How do you send emails using Java? You would probably use a free library/framework like Spring or anything available. Or, you might write a simple email-sending class. However, when I needed an emailing functionality for one of the requirements, I decided to do more.

Why?

In larger projects, we always should think about the bigger picture.
  • Adding a new library should be done with a lot of investigation
  • Module-only features have no value for the product
That is why I thought to give this an extra effort and designed an internal email library.

General idea

This is simple. Any team should be able to use this library without depending on any other external libraries. Also, the email API can have any implementation without impacting consumer modules.

Existing libraries

Initially, I thought to use Spring email but Spring core doesn't come with it. It looks like Spring should have separate jars for this. But anyway this will not help me now. There are other email libraries but due to legacy reasons, it is not an immediate option.

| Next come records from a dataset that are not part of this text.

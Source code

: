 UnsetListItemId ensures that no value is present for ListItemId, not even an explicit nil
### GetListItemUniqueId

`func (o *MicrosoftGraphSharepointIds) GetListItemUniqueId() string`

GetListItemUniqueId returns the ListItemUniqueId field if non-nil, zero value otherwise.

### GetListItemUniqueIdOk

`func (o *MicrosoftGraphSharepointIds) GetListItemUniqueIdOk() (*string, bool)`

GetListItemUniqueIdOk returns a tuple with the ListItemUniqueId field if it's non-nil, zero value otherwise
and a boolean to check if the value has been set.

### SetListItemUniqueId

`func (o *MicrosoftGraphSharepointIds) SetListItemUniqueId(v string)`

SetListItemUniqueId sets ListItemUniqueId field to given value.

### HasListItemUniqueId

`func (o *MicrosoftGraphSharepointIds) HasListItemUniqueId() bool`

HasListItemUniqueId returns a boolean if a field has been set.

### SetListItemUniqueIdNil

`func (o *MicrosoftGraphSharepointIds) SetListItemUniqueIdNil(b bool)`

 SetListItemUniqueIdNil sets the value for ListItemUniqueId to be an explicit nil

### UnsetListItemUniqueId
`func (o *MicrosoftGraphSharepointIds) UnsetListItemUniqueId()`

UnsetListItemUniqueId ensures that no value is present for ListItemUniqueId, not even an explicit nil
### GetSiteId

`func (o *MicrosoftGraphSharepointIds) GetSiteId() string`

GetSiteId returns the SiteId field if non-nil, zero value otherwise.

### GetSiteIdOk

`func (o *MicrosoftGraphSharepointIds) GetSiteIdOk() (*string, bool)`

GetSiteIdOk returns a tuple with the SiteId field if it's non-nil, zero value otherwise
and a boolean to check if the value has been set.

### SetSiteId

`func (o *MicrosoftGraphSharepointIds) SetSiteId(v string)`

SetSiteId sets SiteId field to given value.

What features do we prefer?

What is important for this article is the main ideas behind the decision instead of creating a simpler class.
  • Should be reusable across multiple modules
  • The consumer should only depend on the API
  • Implementation should be independently deployable
  • Consumer modules should not depend on the implementation
  • Implementation should be expandable in the future without affecting any consumers
  • Implementation should be replaceable with an open-source library when needed
  • Configuration properties should be loaded without restarting the server

Let's design

I had this idea of an email where the consumer should not know anything regarding the implementation.
Email email = Email.builder().from().to().subject().body().attachments().build();
emailSender.send(email);
Consumers should not know any details about the implementation. Also, I should be able to change the implementation (say I switch it to open source library) without impacting the consumers.

Design - API

The most important thing here for me is the API. I wanted to give a flexible, easy-to-use API as above. Hence I created Email as a builder and provided a simple interface to use.
public interface EmailSender {
  void send(Email email);
}

public class Email {
  private String from;
  private List<String> to;
  private String subject;
  private String message;
  
  // getter
  
  public static class Builder {
	// standard builder implementation
  }
}
I have a few more classes (headers, attachments, etc) but this is the core. If you don't like a builder, you can use a step chain.

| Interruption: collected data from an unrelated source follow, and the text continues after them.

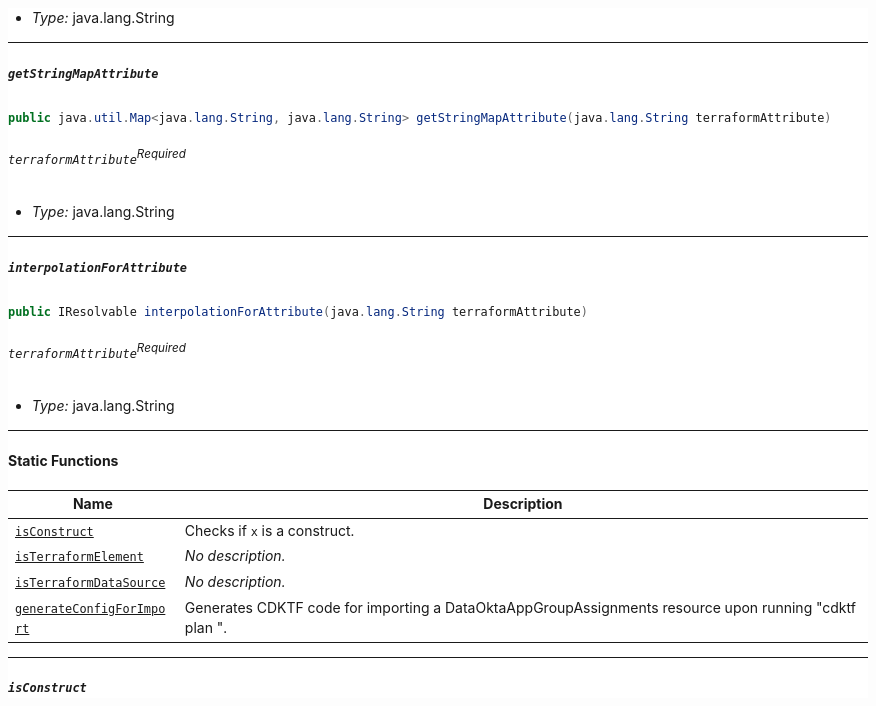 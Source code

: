 - *Type:* java.lang.String

---

##### `getStringMapAttribute` <a name="getStringMapAttribute" id="@cdktf/provider-okta.dataOktaAppGroupAssignments.DataOktaAppGroupAssignments.getStringMapAttribute"></a>

```java
public java.util.Map<java.lang.String, java.lang.String> getStringMapAttribute(java.lang.String terraformAttribute)
```

###### `terraformAttribute`<sup>Required</sup> <a name="terraformAttribute" id="@cdktf/provider-okta.dataOktaAppGroupAssignments.DataOktaAppGroupAssignments.getStringMapAttribute.parameter.terraformAttribute"></a>

- *Type:* java.lang.String

---

##### `interpolationForAttribute` <a name="interpolationForAttribute" id="@cdktf/provider-okta.dataOktaAppGroupAssignments.DataOktaAppGroupAssignments.interpolationForAttribute"></a>

```java
public IResolvable interpolationForAttribute(java.lang.String terraformAttribute)
```

###### `terraformAttribute`<sup>Required</sup> <a name="terraformAttribute" id="@cdktf/provider-okta.dataOktaAppGroupAssignments.DataOktaAppGroupAssignments.interpolationForAttribute.parameter.terraformAttribute"></a>

- *Type:* java.lang.String

---

#### Static Functions <a name="Static Functions" id="Static Functions"></a>

| **Name** | **Description** |
| --- | --- |
| <code><a href="#@cdktf/provider-okta.dataOktaAppGroupAssignments.DataOktaAppGroupAssignments.isConstruct">isConstruct</a></code> | Checks if `x` is a construct. |
| <code><a href="#@cdktf/provider-okta.dataOktaAppGroupAssignments.DataOktaAppGroupAssignments.isTerraformElement">isTerraformElement</a></code> | *No description.* |
| <code><a href="#@cdktf/provider-okta.dataOktaAppGroupAssignments.DataOktaAppGroupAssignments.isTerraformDataSource">isTerraformDataSource</a></code> | *No description.* |
| <code><a href="#@cdktf/provider-okta.dataOktaAppGroupAssignments.DataOktaAppGroupAssignments.generateConfigForImport">generateConfigForImport</a></code> | Generates CDKTF code for importing a DataOktaAppGroupAssignments resource upon running "cdktf plan <stack-name>". |

---

##### `isConstruct` <a name="isConstruct" id="@cdktf/provider-okta.dataOktaAppGroupAssignments.DataOktaAppGroupAssignments.isConstruct"></a>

Design - API implementation

API and API implementations are separated. This is something related to our module system as the API consumers should not depend on the implementation of the build time. Well, this perfectly aligned with the modularity as well.
What I did here is, create a wrapper around Java's email API so that we can replace it with any open-source library in the future. (unable to share the code)
public class SimpleEmailSender implements EmailSender {
  
  public void send(Email email) {
    // do not use Java email MimeMessage directly here, 
    // instead wrap it so that this implementation is isolated.
  }

}

Future

Anyone who likes this can create a spring-boot-starter with this API. I really like to do that but currently do not have time. In my opinion, simple API is missing in Spring email so that consumers can compose an email like the above. (However, there are other libraries that do like that)

Note:- Only the main ideas are shared.